What the exercise asks
Please set down the line that contains "[Exercise 1: Testing" and every line below it through the last, exactly as written, with no other lines.

Stored items from a collection
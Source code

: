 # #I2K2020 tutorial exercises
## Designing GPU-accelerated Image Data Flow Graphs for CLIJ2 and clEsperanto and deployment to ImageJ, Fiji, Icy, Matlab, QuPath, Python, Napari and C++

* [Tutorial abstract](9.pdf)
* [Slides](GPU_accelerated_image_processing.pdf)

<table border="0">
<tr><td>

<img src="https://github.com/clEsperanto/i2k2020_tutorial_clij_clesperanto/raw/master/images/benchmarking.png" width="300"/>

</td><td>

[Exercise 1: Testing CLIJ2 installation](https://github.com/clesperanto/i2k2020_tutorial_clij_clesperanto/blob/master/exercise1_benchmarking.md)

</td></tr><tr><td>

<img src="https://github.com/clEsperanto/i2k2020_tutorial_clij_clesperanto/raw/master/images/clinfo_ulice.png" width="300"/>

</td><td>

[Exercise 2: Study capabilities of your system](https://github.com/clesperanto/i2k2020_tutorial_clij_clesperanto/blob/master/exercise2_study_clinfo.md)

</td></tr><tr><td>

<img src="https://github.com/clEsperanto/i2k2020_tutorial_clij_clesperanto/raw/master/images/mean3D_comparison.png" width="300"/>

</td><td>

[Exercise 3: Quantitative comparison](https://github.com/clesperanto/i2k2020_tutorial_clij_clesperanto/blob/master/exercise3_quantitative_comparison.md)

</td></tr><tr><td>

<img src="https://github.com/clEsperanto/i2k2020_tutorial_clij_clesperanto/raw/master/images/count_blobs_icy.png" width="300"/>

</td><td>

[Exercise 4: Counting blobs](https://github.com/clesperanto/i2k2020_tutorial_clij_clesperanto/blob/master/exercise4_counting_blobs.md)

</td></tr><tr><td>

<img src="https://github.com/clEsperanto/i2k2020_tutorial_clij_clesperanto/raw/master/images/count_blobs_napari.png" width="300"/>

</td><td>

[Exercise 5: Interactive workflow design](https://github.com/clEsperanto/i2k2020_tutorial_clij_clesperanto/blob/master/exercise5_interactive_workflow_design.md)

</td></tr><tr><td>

Reply to the exercise
[Exercise 1: Testing CLIJ2 installation](https://github.com/clesperanto/i2k2020_tutorial_clij_clesperanto/blob/master/exercise1_benchmarking.md)

</td></tr><tr><td>

<img src="https://github.com/clEsperanto/i2k2020_tutorial_clij_clesperanto/raw/master/images/clinfo_ulice.png" width="300"/>

</td><td>

[Exercise 2: Study capabilities of your system](https://github.com/clesperanto/i2k2020_tutorial_clij_clesperanto/blob/master/exercise2_study_clinfo.md)

</td></tr><tr><td>

<img src="https://github.com/clEsperanto/i2k2020_tutorial_clij_clesperanto/raw/master/images/mean3D_comparison.png" width="300"/>

</td><td>

[Exercise 3: Quantitative comparison](https://github.com/clesperanto/i2k2020_tutorial_clij_clesperanto/blob/master/exercise3_quantitative_comparison.md)

</td></tr><tr><td>

<img src="https://github.com/clEsperanto/i2k2020_tutorial_clij_clesperanto/raw/master/images/count_blobs_icy.png" width="300"/>

</td><td>

[Exercise 4: Counting blobs](https://github.com/clesperanto/i2k2020_tutorial_clij_clesperanto/blob/master/exercise4_counting_blobs.md)

</td></tr><tr><td>

<img src="https://github.com/clEsperanto/i2k2020_tutorial_clij_clesperanto/raw/master/images/count_blobs_napari.png" width="300"/>

</td><td>

[Exercise 5: Interactive workflow design](https://github.com/clEsperanto/i2k2020_tutorial_clij_clesperanto/blob/master/exercise5_interactive_workflow_design.md)

</td></tr><tr><td>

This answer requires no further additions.